Paper Title

Creating Electronic Student Portfolios

Author's Name, E-mail Address and Institution

Ayako Yamagata, ayako.yamagata@lawrence.edu, Lawrence University

Abstract

This presentation is about an electronic student portfolio project, which started in order to compensate for the lack of manpower in a single-instructor program and to facilitate students' self-learning. Students first create paper portfolios as part of the requirements for the language course, which will then be converted to electronic format and stored in their respective folders on the server space. The data include text files of their various writing assignments, audio recordings and video clips of their self-introduction and speech. They will then put the materials together as a web page while learning the basics of a web development tool with a template provided by the instructor.

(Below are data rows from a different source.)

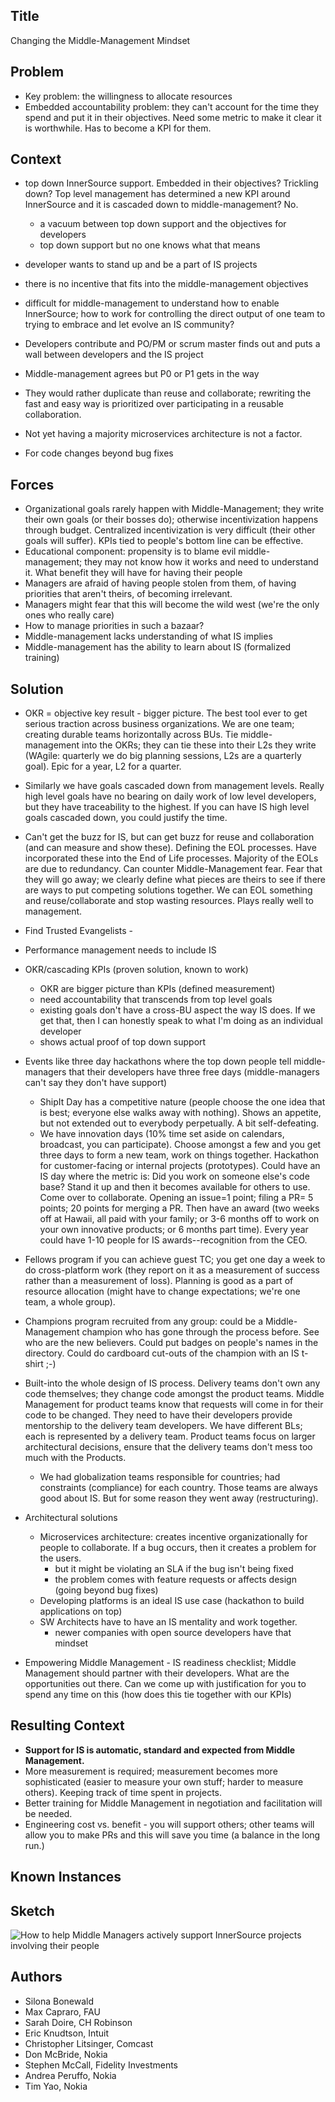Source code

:## Title

Changing the Middle-Management Mindset

## Problem
* Key problem: the willingness to allocate resources
* Embedded accountability problem: they can't account for the time they spend and put it in their objectives. Need some metric to make it clear it is worthwhile. Has to become a KPI for them.

## Context
* top down InnerSource support. Embedded in their objectives? Trickling down? Top level management has determined a new KPI around InnerSource and it is cascaded down to middle-management? No.
    - a vacuum between top down support and the objectives for developers
    - top down support but no one knows what that means
* developer wants to stand up and be a part of IS projects
* there is no incentive that fits into the middle-management objectives
* difficult for middle-management to understand how to enable InnerSource; how to work for controlling the direct output of one team to trying to embrace and let evolve an IS community?

* Developers contribute and PO/PM or scrum master finds out and puts a wall between developers and the IS project
* Middle-management agrees but P0 or P1 gets in the way
* They would rather duplicate than reuse and collaborate; rewriting the fast and easy way is prioritized over participating in a reusable collaboration.
* Not yet having a majority microservices architecture is not a factor.
* For code changes beyond bug fixes

## Forces
* Organizational goals rarely happen with Middle-Management; they write their own goals (or their bosses do); otherwise incentivization happens through budget. Centralized incentivization is very difficult (their other goals will suffer). KPIs tied to people's bottom line can be effective.
* Educational component: propensity is to blame evil middle-management; they may not know how it works and need to understand it. What benefit they will have for having their people
* Managers are afraid of having people stolen from them, of having priorities that aren't theirs, of becoming irrelevant.
* Managers might fear that this will become the wild west (we're the only ones who really care)
* How to manage priorities in such a bazaar?
* Middle-management lacks understanding of what IS implies
* Middle-management has the ability to learn about IS (formalized training)

## Solution
* OKR = objective key result - bigger picture. The best tool ever to get serious traction across business organizations. We are one team; creating durable teams horizontally across BUs. Tie middle-management into the OKRs; they can tie these into their L2s they write (WAgile: quarterly we do big planning sessions, L2s are a quarterly goal).  Epic for a year, L2 for a quarter.
* Similarly we have goals cascaded down from management levels. Really high level goals have no bearing on daily work of low level developers, but they have traceability to the highest. If you can have IS high level goals cascaded down, you could justify the time.
* Can't get the buzz for IS, but can get buzz for reuse and collaboration (and can measure and show these). Defining the EOL processes. Have incorporated these into the End of Life processes. Majority of the EOLs are due to redundancy. Can counter Middle-Management fear. Fear that they will go away; we clearly define what pieces are theirs to see if there are ways to put competing solutions together. We can EOL something and reuse/collaborate and stop wasting resources. Plays really well to management.

* Find Trusted Evangelists -
* Performance management needs to include IS
* OKR/cascading KPIs (proven solution, known to work)
    - OKR are bigger picture than KPIs (defined measurement)
    - need accountability that transcends from top level goals
    - existing goals don't have a cross-BU aspect the way IS does. If we get that, then I can honestly speak to what I'm doing as an individual developer
    - shows actual proof of top down support
* Events like three day hackathons where the top down people tell middle-managers that their developers have three free days (middle-managers can't say they don't have support)
    - ShipIt Day has a competitive nature (people choose the one idea that is best; everyone else walks away with nothing). Shows an appetite, but not extended out to everybody perpetually. A bit self-defeating.
    - We have innovation days (10% time set aside on calendars, broadcast, you can participate). Choose amongst a few and you get three days to form a new team, work on things together. Hackathon for customer-facing or internal projects (prototypes). Could have an IS day where the metric is: Did you work on someone else's code base? Stand it up and then it becomes available for others to use. Come over to collaborate. Opening an issue=1 point; filing a PR= 5 points; 20 points for merging a PR. Then have an award (two weeks off at Hawaii, all paid with your family; or 3-6 months off to work on your own innovative products; or 6 months part time). Every year could have 1-10 people for IS awards--recognition from the CEO.
* Fellows program if you can achieve guest TC; you get one day a week to do cross-platform work (they report on it as a measurement of success rather than a measurement of loss). Planning is good as a part of resource allocation (might have to change expectations; we're one team, a whole group).
* Champions program recruited from any group: could be a Middle-Management champion who has gone through the process before. See who are the new believers. Could put badges on people's names in the directory. Could do cardboard cut-outs of the champion with an IS t-shirt ;-)

* Built-into the whole design of IS process. Delivery teams don't own any code themselves; they change code amongst the product teams. Middle Management for product teams know that requests will come in for their code to be changed. They need to have their developers provide mentorship to the delivery team developers. We have different BLs; each is represented by a delivery team. Product teams focus on larger architectural decisions, ensure that the delivery teams don't mess too much with the Products.
    - We had globalization teams responsible for countries; had constraints (compliance) for each country. Those teams are always good about IS. But for some reason they went away (restructuring).

* Architectural solutions
    - Microservices architecture: creates incentive organizationally for people to collaborate. If a bug occurs, then it creates a problem for the users.
        - but it might be violating an SLA if the bug isn't being fixed
        - the problem comes with feature requests or affects design (going beyond bug fixes)
    - Developing platforms is an ideal IS use case (hackathon to build applications on top)
    - SW Architects have to have an IS mentality and work together.
        - newer companies with open source developers have that mindset

* Empowering Middle Management - IS readiness checklist; Middle Management should partner with their developers. What are the opportunities out there. Can we come up with justification for you to spend any time on this (how does this tie together with our KPIs)

## Resulting Context
* **Support for IS is automatic, standard and expected from Middle Management.**
* More measurement is required; measurement becomes more sophisticated (easier to measure your own stuff; harder to measure others). Keeping track of time spent in projects.
* Better training for Middle Management in negotiation and facilitation will be needed.
* Engineering cost vs. benefit - you will support others; other teams will allow you to make PRs and this will save you time (a balance in the long run.)

## Known Instances


## Sketch
![How to help Middle Managers actively support InnerSource projects involving their people](http://teiru.net/images/middle_management_sketch_img_2257.jpg)

## Authors
* Silona Bonewald
* Max Capraro, FAU
* Sarah Doire, CH Robinson
* Eric Knudtson, Intuit
* Christopher Litsinger, Comcast
* Don McBride, Nokia
* Stephen McCall, Fidelity Investments
* Andrea Peruffo, Nokia
* Tim Yao, Nokia
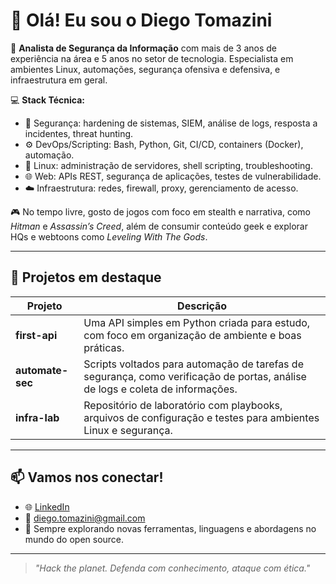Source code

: # 👋 Olá! Eu sou o Diego Tomazini

🎯 **Analista de Segurança da Informação** com mais de 3 anos de experiência na área e 5 anos no setor de tecnologia. Especialista em ambientes Linux, automações, segurança ofensiva e defensiva, e infraestrutura em geral.

💻 **Stack Técnica:**
- 🔐 Segurança: hardening de sistemas, SIEM, análise de logs, resposta a incidentes, threat hunting.
- ⚙️ DevOps/Scripting: Bash, Python, Git, CI/CD, containers (Docker), automação.
- 🐧 Linux: administração de servidores, shell scripting, troubleshooting.
- 🌐 Web: APIs REST, segurança de aplicações, testes de vulnerabilidade.
- ☁️ Infraestrutura: redes, firewall, proxy, gerenciamento de acesso.

🎮 No tempo livre, gosto de jogos com foco em stealth e narrativa, como *Hitman* e *Assassin’s Creed*, além de consumir conteúdo geek e explorar HQs e webtoons como *Leveling With The Gods*.

---

## 🚀 Projetos em destaque

| Projeto | Descrição |
|--------|-----------|
| **first-api** | Uma API simples em Python criada para estudo, com foco em organização de ambiente e boas práticas. |
| **automate-sec** | Scripts voltados para automação de tarefas de segurança, como verificação de portas, análise de logs e coleta de informações. |
| **infra-lab** | Repositório de laboratório com playbooks, arquivos de configuração e testes para ambientes Linux e segurança. |

---

## 📫 Vamos nos conectar!

- 🌐 [LinkedIn](https://www.linkedin.com/in/diego-s-70076711a)
- 📧 diego.tomazini@gmail.com
- 🐧 Sempre explorando novas ferramentas, linguagens e abordagens no mundo do open source.

---

> _"Hack the planet. Defenda com conhecimento, ataque com ética."_
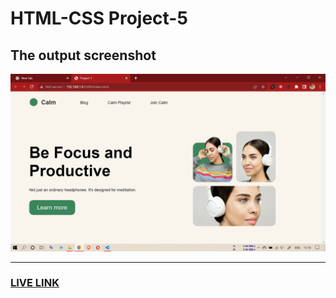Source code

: # HTML-CSS Project-5

## The output screenshot

![myPC-OUTPUT](./myPC-OUTPUT.png)

------------------------------------

### [LIVE LINK](https://calmheadphone-abhi.netlify.app)
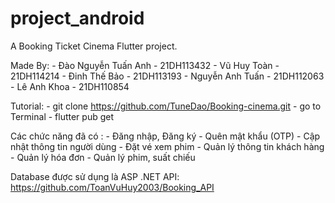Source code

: # project_android

A Booking Ticket Cinema Flutter project.

Made By: - Đào Nguyễn Tuấn Anh - 21DH113432 - Vũ Huy Toàn - 21DH114214 - Đinh Thế Bảo - 21DH113193 - Nguyễn Anh Tuấn - 21DH112063 - Lê Anh Khoa - 21DH110854

Tutorial: - git clone https://github.com/TuneDao/Booking-cinema.git - go to Terminal - flutter pub get

Các chức năng đã có : - Đăng nhập, Đăng ký - Quên mật khẩu (OTP) - Cập nhật thông tin người dùng - Đặt vé xem phim - Quản lý thông tin khách hàng - Quản lý hóa đơn - Quản lý phim, suất chiếu

Database được sử dụng là ASP .NET API: https://github.com/ToanVuHuy2003/Booking_API
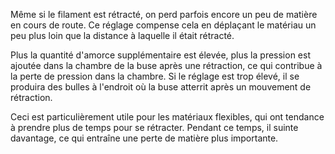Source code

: Même si le filament est rétracté, on perd parfois encore un peu de matière en cours de route. Ce réglage compense cela en déplaçant le matériau un peu plus loin que la distance à laquelle il était rétracté.

Plus la quantité d'amorce supplémentaire est élevée, plus la pression est ajoutée dans la chambre de la buse après une rétraction, ce qui contribue à la perte de pression dans la chambre. Si le réglage est trop élevé, il se produira des bulles à l'endroit où la buse atterrit après un mouvement de rétraction.

Ceci est particulièrement utile pour les matériaux flexibles, qui ont tendance à prendre plus de temps pour se rétracter. Pendant ce temps, il suinte davantage, ce qui entraîne une perte de matière plus importante.
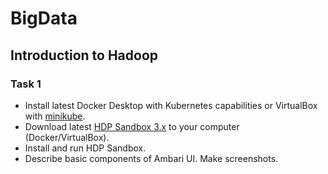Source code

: # BigData

## Introduction to Hadoop
### Task 1
- Install latest Docker Desktop with Kubernetes capabilities or VirtualBox with [minikube](https://kubernetes.io/docs/tasks/tools/install-minikube/).
- Download latest [HDP Sandbox 3.x](https://www.cloudera.com/downloads/hortonworks-sandbox.html) to your computer (Docker/VirtualBox).
- Install and run HDP Sandbox.
- Describe basic components of Ambari UI. Make screenshots.
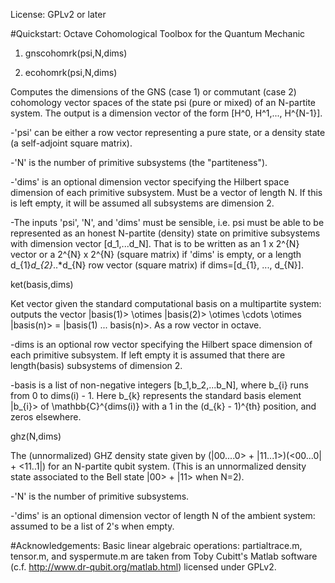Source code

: License: GPLv2 or later

#Quickstart: Octave Cohomological Toolbox for the Quantum Mechanic


1. gnscohomrk(psi,N,dims)

2. ecohomrk(psi,N,dims)

Computes the dimensions of the GNS (case 1) or commutant (case 2) cohomology vector spaces of the state psi (pure or mixed) of an N-partite system.  The output is a dimension vector of the form [H^0, H^1,..., H^{N-1}].

-'psi' can be either a row vector representing a pure state, or a density state (a self-adjoint square matrix).  

-'N' is the number of primitive subsystems (the "partiteness").

-'dims' is an optional dimension vector specifying the Hilbert space dimension of each primitive subsystem.  Must be a vector of length N.  If this is left empty, it will be assumed all subsystems are dimension 2.

-The inputs 'psi', 'N', and 'dims' must be sensible, i.e. psi must be able to be represented as an honest N-partite (density) state on primitive subsystems with dimension vector [d_1,...d_N].  That is to be written as an 1 x 2^{N} vector or a 2^{N} x 2^{N} (square matrix) if 'dims' is empty, or a length d_{1}*d_{2}*..*d_{N} row vector (square matrix) if dims=[d_{1}, ..., d_{N}].

ket(basis,dims)

Ket vector given the standard computational basis on a multipartite system: outputs the vector |basis(1)> \otimes |basis(2)> \otimes \cdots \otimes |basis(n)> = |basis(1) ... basis(n)>. As a row vector in octave.

-dims is an optional row vector specifying the Hilbert space dimension of each primitive subsystem. If left empty it is assumed that there are length(basis) subsystems of dimension 2. 

-basis is a list of non-negative integers [b_1,b_2,...b_N], where b_{i} runs from 0 to dims(i) - 1.  Here b_{k} represents the standard basis element |b_{i}> of \mathbb{C}^{dims(i)}  with a 1 in the (d_{k} - 1)^{th} position, and zeros elsewhere.


ghz(N,dims)

The (unnormalized) GHZ density state given by (|00....0> + |11...1>)(<00...0| + <11..1|) for an N-partite qubit system.  (This is an unnormalized density state associated to the Bell state |00> + |11> when N=2).

-'N' is the number of primitive subsystems.


-'dims' is an optional dimension vector of length N of the ambient system: assumed to be a list of 2's when empty.

#Acknowledgements:
Basic linear algebraic operations: partialtrace.m, tensor.m, and syspermute.m are taken from Toby Cubitt's Matlab software (c.f. http://www.dr-qubit.org/matlab.html) licensed under GPLv2.
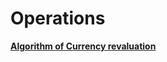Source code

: # Operations

**[Algorithm of Currency revaluation](C:\Users\i.ivanov\Documents\GitHub\tech\modules\financials\accounting\operations\currency-revaluation.md)**



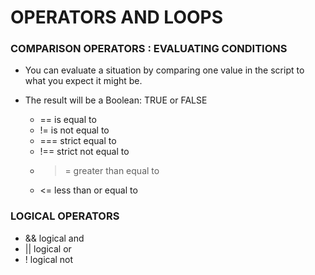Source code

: 

# OPERATORS AND LOOPS

### COMPARISON OPERATORS : EVALUATING CONDITIONS

- You can evaluate a situation by comparing one value in the script to what you expect it might be.
- The result will be a Boolean: 
  TRUE or FALSE

  *  ==  is equal to
  *  !=  is not equal to
  *  === strict equal to
  *  !== strict not equal to
  *  >= greater than equal to
  *  <= less than or equal to

### LOGICAL OPERATORS

  * && logical and
  * || logical or
  * !  logical not
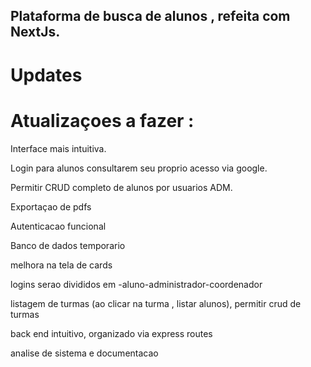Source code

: ## Plataforma de busca de alunos , refeita com NextJs.

# Updates 

# Atualizaçoes a fazer : 

<p>Interface mais intuitiva. <p/>
<p>Login para alunos consultarem seu proprio acesso via google. <p/>
<p>Permitir CRUD completo de alunos por usuarios ADM. <p/>
<p>Exportaçao de pdfs <p/>
<p>Autenticacao funcional<p/>
<p>Banco de dados temporario <p/>
<p>melhora na tela de cards <p/>
<p>logins serao divididos em -aluno-administrador-coordenador <p/>
<p>listagem de turmas (ao clicar na turma , listar alunos), permitir crud de turmas <p/>
<p>back end intuitivo, organizado via express routes <p/>
<p>analise de sistema e documentacao <p/>














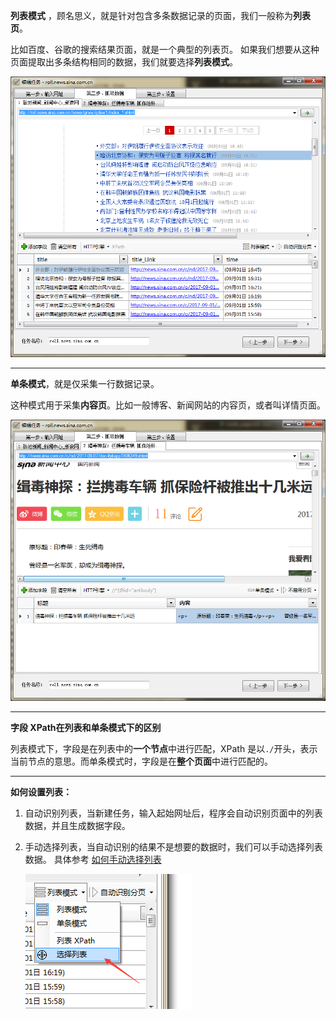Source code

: 
**列表模式** ，顾名思义，就是针对包含多条数据记录的页面，我们一般称为**列表页**。

比如百度、谷歌的搜索结果页面，就是一个典型的列表页。 如果我们想要从这种页面提取出多条结构相同的数据，我们就要选择**列表模式**。

![1](img/smmode_1.png)

---

**单条模式**，就是仅采集一行数据记录。 

这种模式用于采集**内容页**。比如一般博客、新闻网站的内容页，或者叫详情页面。

![2](img/smmode_2.png)

---

**字段 XPath在列表和单条模式下的区别**

列表模式下，字段是在列表中的**一个节点**中进行匹配，XPath 是以`./`开头，表示当前节点的意思。而单条模式时，字段是在**整个页面**中进行匹配的。

---

**如何设置列表：**

1. 自动识别列表，当新建任务，输入起始网址后，程序会自动识别页面中的列表数据，并且生成数据字段。
2. 手动选择列表，当自动识别的结果不是想要的数据时，我们可以手动选择列表数据。 具体参考 [如何手动选择列表](http://www.51pashanhu.com/detail/135)
    
    ![3](img/smmode_3.png)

Creating a portfolio has proven to be an effective tool for encouraging students to go back to some earlier assignments, revise them carefully and integrate new materials into old tasks, which makes them realize how much progress they have made since then, and help them assess and re-assess what they can already do in Japanese. Electronic students portfolios will also save our storage space in our office which could easily be filled with piles of copies of students? work. When students graduate, we can take their work off from the server space and burn a data CD, and students will have a copy of all their work in Japanese on a CD and can show it to their friends and host family in Japan, teachers at other institutions and potential employers as evidence of their various skills in Japanese.

Our institution's experience of the creation of electronic student portfolios will be shared with teachers of other institutions with similar interests, including preparations, steps, software we used, pros and cons of handling assignments electronically, dos and don'ts for various tasks relating to both paper and electronic students portfolios.